For starters, let me state that is likely an enhancement request, and I’m not sure how it would be achieved given Gradle’s approach. But I would like to share the idea. And if there’s a better way to share the idea, please let me know.
If build artifacts can be retrieved via the Gradle build cache, it would be interesting to see if there’s a way to “short-circuit” the process and limit execution to a minimal set of tasks.
Consider the following long strings of dependent tasks: A -> B -> C -> D -> E -> … -> X -> Y -> Z
Suppose all tasks are cacheable, and I execute all tasks, but then clean the local outputs. Then I instruct Gradle to run task “A” again. The expectation is that all tasks would have cache hits.
In the current Gradle model, Gradle will pull the output of Z from the cache, figure out that Y can be cached, pull the output of Y from the cache, then X, then … all the way up.
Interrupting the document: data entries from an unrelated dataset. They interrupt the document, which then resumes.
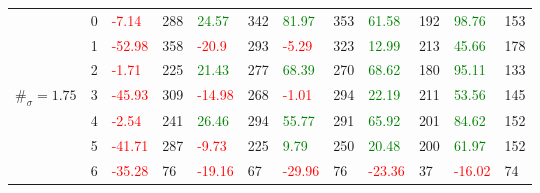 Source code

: \begin{table}[!htb]
\begin{adjustwidth}{-0.8in}{-0.9in}
\begin{tabular}{|p{4em}|p{2em}|p{3em}|p{3em}|p{3em}|p{3em}|p{3em}|p{3em}|p{3em}|p{3em}|p{3em}|p{3em}|}
            & 0 & \textcolor{red}{-7.14} & 288 & \textcolor{green}{24.57} & 342 & \textcolor{green}{81.97} & 353 & \textcolor{green}{61.58} & 192 & \textcolor{green}{98.76} & 153\\\cline{3-12}
            & 1 & \textcolor{red}{-52.98} & 358 & \textcolor{red}{-20.9} & 293 & \textcolor{red}{-5.29} & 323 & \textcolor{green}{12.99} & 213 & \textcolor{green}{45.66} & 178\\\cline{3-12}
            & 2 & \textcolor{red}{-1.71} & 225 & \textcolor{green}{21.43} & 277 & \textcolor{green}{68.39} & 270 & \textcolor{green}{68.62} & 180 & \textcolor{green}{95.11} & 133\\\cline{3-12}
            $\#_{\sigma}=1.75$ & 3 & \textcolor{red}{-45.93} & 309 & \textcolor{red}{-14.98} & 268 & \textcolor{red}{-1.01} & 294 & \textcolor{green}{22.19} & 211 & \textcolor{green}{53.56} & 145\\[-3ex]\cline{3-12}
            & 4 & \textcolor{red}{-2.54} & 241 & \textcolor{green}{26.46} & 294 & \textcolor{green}{55.77} & 291 & \textcolor{green}{65.92} & 201 & \textcolor{green}{84.62} & 152\\\cline{3-12}
            & 5 & \textcolor{red}{-41.71} & 287 & \textcolor{red}{-9.73} & 225 & \textcolor{green}{9.79} & 250 & \textcolor{green}{20.48} & 200 & \textcolor{green}{61.97} & 152\\\cline{3-12}
            & 6 & \textcolor{red}{-35.28} & 76 & \textcolor{red}{-19.16} & 67 & \textcolor{red}{-29.96} & 76 & \textcolor{red}{-23.36} & 37 & \textcolor{red}{-16.02} & 74\\\hline\hline
            

\end{tabular}
\end{adjustwidth}
\end{table}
In the end, Gradle will have pulled dozens of outputs from the cache. If all the outputs are small and the cache is local, it’s not such a big deal. But if the outputs are large and/or the cache is over a slower link, then this amounts to downloading and storing a lot of outputs, just to get the one output that we really want. That’s hopefully still better than actually executing all of the tasks, but could there be a more efficient way?
That is, wouldn’t it be cool if Gradle could avoid actually retrieving the outputs of most of the tasks (tasks B-Z), and merely take them into account in the computations of the build cache key, and instead only retrieve the output of the task that we really want?
I recognize that this might not make sense as a default mode of operation, but as something optional, I think it could be great. I have personal use cases in mind, of course.
As mentioned, I’m not sure how this would be achieved. My gut tells me it would be like some sort of “lazy instantiation”, where only the checksum of the cached output was retrieved, but the artifact itself wasn’t actually retrieved and put into place until it was needed by a non-cached task or by a “targeted” task. But I wouldn’t want to dictate implementation!
If there’s a more appropriate forum to discuss this idea, please let me know.